### [Directions]
What you need to produce from the material below is an exact transcription of the lines from the one with "It renders the" through the one with "### Patching", both included, and no other line.

── Input for this task

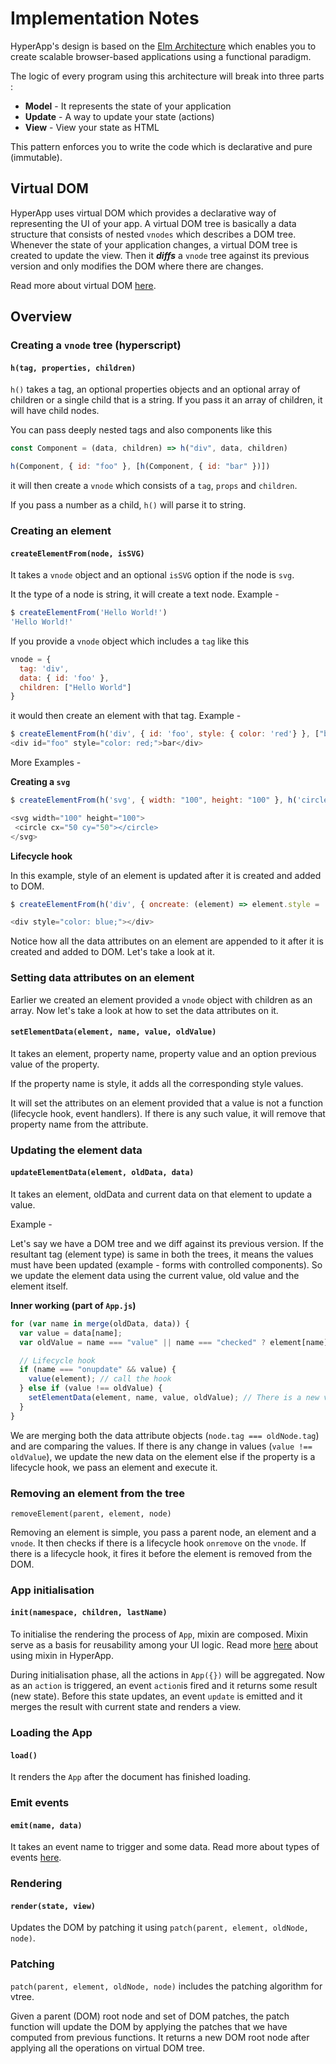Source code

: # Implementation Notes

HyperApp's design is based on the [Elm Architecture](https://guide.elm-lang.org/architecture/) which enables you to create scalable browser-based applications using a functional paradigm.

The logic of every program using this architecture will break into three parts :

* **Model** - It represents the state of your application
* **Update** - A way to update your state (actions)
* **View** - View your state as HTML

This pattern enforces you to write the code which is declarative and pure (immutable).

## Virtual DOM
HyperApp uses virtual DOM which provides a declarative way of representing the UI of your app. A virtual DOM tree is basically a data structure that consists of nested `vnodes` which describes a DOM tree. Whenever the state of your application changes, a virtual DOM tree is created to update the view. Then it ***diffs*** a `vnode` tree against its previous version and only modifies the DOM where there are changes.

Read more about virtual DOM [here](https://github.com/Matt-Esch/virtual-dom).

## Overview

### Creating a `vnode` tree (hyperscript)

#### `h(tag, properties, children)`

`h()` takes a tag, an optional properties objects and an optional array of children or a single child that is a string. If you pass it an array of children, it will have child nodes.

You can pass deeply nested tags and also components like this

```javascript
const Component = (data, children) => h("div", data, children)

h(Component, { id: "foo" }, [h(Component, { id: "bar" })])
```

it will then create a `vnode` which consists of a `tag`, `props` and `children`.

If you pass a number as a child, `h()` will parse it to string.

### Creating an element

#### `createElementFrom(node, isSVG)`

It takes a `vnode` object and an optional `isSVG` option if the node is `svg`.

It the type of a node is string, it will create a text node. Example -
```javascript
$ createElementFrom('Hello World!')
'Hello World!'
```

If you provide a `vnode` object which includes a `tag` like this
```javascript
vnode = {
  tag: 'div',
  data: { id: 'foo' },
  children: ["Hello World"]
}
```

it would then create an element with that tag. Example -
```javascript
$ createElementFrom(h('div', { id: 'foo', style: { color: 'red'} }, ["bar"] ))
<div id="foo" style="color: red;">bar</div>
```

More Examples -

**Creating a `svg`**

```javascript
$ createElementFrom(h('svg', { width: "100", height: "100" }, h('circle', { cx: '50', cy: '50'})))

<svg width="100" height="100">
 <circle cx="50 cy="50"></circle>
</svg>
```

**Lifecycle hook**

In this example, style of an element is updated after it is created and added to DOM.

```javascript
$ createElementFrom(h('div', { oncreate: (element) => element.style = 'color: blue;' }, ["foo"]))

<div style="color: blue;"></div>
```

Notice how all the data attributes on an element are appended to it after it is created and added to DOM. Let's take a look at it.

### Setting data attributes on an element

Earlier we created an element provided a `vnode` object with children as an array. Now let's take a look at how to set the data attributes on it.

#### `setElementData(element, name, value, oldValue)`

It takes an element, property name, property value and an option previous value of the property.

If the property name is style, it adds all the corresponding style values.

It will set the attributes on an element provided that a value is not a function (lifecycle hook, event handlers). If there is any such value, it will remove that property name from the attribute.

### Updating the element data

#### `updateElementData(element, oldData, data)`

It takes an element, oldData and current data on that element to update a value.

Example -

Let's say we have a DOM tree and we diff against its previous version. If the resultant tag (element type) is same in both the trees, it means the values must have been updated (example - forms with controlled components). So we update the element data using the current value, old value and the element itself.

**Inner working (part of `App.js`)**

```javascript
for (var name in merge(oldData, data)) {
  var value = data[name];
  var oldValue = name === "value" || name === "checked" ? element[name] : oldData[name];

  // Lifecycle hook
  if (name === "onupdate" && value) {
    value(element); // call the hook
  } else if (value !== oldValue) {
    setElementData(element, name, value, oldValue); // There is a new value so update the new data on the element
  }
}
```

We are merging both the data attribute objects (`node.tag === oldNode.tag`) and are comparing the values. If there is any change in values (`value !== oldValue`), we update the new data on the element else if the property is a lifecycle hook, we pass an element and execute it.

### Removing an element from the tree

`removeElement(parent, element, node)`

Removing an element is simple, you pass a parent node, an element and a `vnode`. It then checks if there is a lifecycle hook `onremove` on the `vnode`. If there is a lifecycle hook, it fires it before the element is removed from the DOM.

### App initialisation

#### `init(namespace, children, lastName)`

To initialise the rendering the process of `App`, mixin are composed. Mixin serve as a basis for reusability among your UI logic. Read more [here](https://github.com/hyperapp/hyperapp/blob/master/docs/core.md#mixins) about using mixin in HyperApp.

During initialisation phase, all the actions in `App({})` will be aggregated. Now as an `action` is triggered, an event `action`is fired and it returns some result (new state). Before this state updates, an event `update` is emitted and it merges the result with current state and renders a view.

### Loading the App
#### `load()`

It renders the `App` after the document has finished loading.

### Emit events

#### `emit(name, data)`

It takes an event name to trigger and some data. Read more about types of events [here](https://github.com/hyperapp/hyperapp/blob/master/docs/api.md#events).

### Rendering

#### `render(state, view)`
Updates the DOM by patching it using `patch(parent, element, oldNode, node)`.

### Patching

`patch(parent, element, oldNode, node)` includes the patching algorithm for vtree.

Given a parent (DOM) root node and set of DOM patches, the patch function will update the DOM by applying the patches that we have computed from previous functions. It returns a new DOM root node after applying all the operations on virtual DOM tree.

────

### [Exercise result]
It renders the `App` after the document has finished loading.

### Emit events

#### `emit(name, data)`

It takes an event name to trigger and some data. Read more about types of events [here](https://github.com/hyperapp/hyperapp/blob/master/docs/api.md#events).

### Rendering

#### `render(state, view)`
Updates the DOM by patching it using `patch(parent, element, oldNode, node)`.

### Patching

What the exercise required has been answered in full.